• **Exercise directions**
Would you write out all of the entries below, exactly as they stand?

• **Input**

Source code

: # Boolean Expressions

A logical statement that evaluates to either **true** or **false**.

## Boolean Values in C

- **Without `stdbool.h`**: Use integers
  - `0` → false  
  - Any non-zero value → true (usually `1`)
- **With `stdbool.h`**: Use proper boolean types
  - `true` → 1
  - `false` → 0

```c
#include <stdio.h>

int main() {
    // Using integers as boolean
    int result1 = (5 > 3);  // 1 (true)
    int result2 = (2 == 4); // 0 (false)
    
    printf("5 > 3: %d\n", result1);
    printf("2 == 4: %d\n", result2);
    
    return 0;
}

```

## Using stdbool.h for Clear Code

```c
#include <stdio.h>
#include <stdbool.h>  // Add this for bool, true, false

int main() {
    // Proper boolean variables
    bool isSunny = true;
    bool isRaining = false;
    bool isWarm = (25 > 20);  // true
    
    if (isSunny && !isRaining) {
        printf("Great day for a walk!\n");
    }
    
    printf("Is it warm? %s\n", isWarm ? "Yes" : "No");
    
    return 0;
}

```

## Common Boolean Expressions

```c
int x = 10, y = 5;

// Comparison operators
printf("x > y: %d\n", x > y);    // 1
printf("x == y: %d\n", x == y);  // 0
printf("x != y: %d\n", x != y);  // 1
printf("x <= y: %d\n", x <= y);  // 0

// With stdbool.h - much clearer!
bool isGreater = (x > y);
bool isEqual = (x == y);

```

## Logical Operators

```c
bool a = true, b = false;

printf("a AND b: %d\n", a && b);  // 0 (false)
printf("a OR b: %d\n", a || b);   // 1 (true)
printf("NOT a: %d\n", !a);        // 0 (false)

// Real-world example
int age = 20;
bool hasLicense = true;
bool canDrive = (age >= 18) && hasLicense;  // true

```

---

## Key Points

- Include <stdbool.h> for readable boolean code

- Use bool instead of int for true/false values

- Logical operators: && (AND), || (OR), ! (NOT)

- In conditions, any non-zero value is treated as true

• **Solved exercise**
Source code

: # Boolean Expressions

A logical statement that evaluates to either **true** or **false**.

## Boolean Values in C

- **Without `stdbool.h`**: Use integers
  - `0` → false  
  - Any non-zero value → true (usually `1`)
- **With `stdbool.h`**: Use proper boolean types
  - `true` → 1
  - `false` → 0

```c
#include <stdio.h>

int main() {
    // Using integers as boolean
    int result1 = (5 > 3);  // 1 (true)
    int result2 = (2 == 4); // 0 (false)
    
    printf("5 > 3: %d\n", result1);
    printf("2 == 4: %d\n", result2);
    
    return 0;
}

```

## Using stdbool.h for Clear Code

```c
#include <stdio.h>
#include <stdbool.h>  // Add this for bool, true, false

int main() {
    // Proper boolean variables
    bool isSunny = true;
    bool isRaining = false;
    bool isWarm = (25 > 20);  // true
    
    if (isSunny && !isRaining) {
        printf("Great day for a walk!\n");
    }
    
    printf("Is it warm? %s\n", isWarm ? "Yes" : "No");
    
    return 0;
}

```

## Common Boolean Expressions

```c
int x = 10, y = 5;

// Comparison operators
printf("x > y: %d\n", x > y);    // 1
printf("x == y: %d\n", x == y);  // 0
printf("x != y: %d\n", x != y);  // 1
printf("x <= y: %d\n", x <= y);  // 0

// With stdbool.h - much clearer!
bool isGreater = (x > y);
bool isEqual = (x == y);

```

## Logical Operators

```c
bool a = true, b = false;

printf("a AND b: %d\n", a && b);  // 0 (false)
printf("a OR b: %d\n", a || b);   // 1 (true)
printf("NOT a: %d\n", !a);        // 0 (false)

// Real-world example
int age = 20;
bool hasLicense = true;
bool canDrive = (age >= 18) && hasLicense;  // true

```

---

## Key Points

- Include <stdbool.h> for readable boolean code

- Use bool instead of int for true/false values

- Logical operators: && (AND), || (OR), ! (NOT)

- In conditions, any non-zero value is treated as true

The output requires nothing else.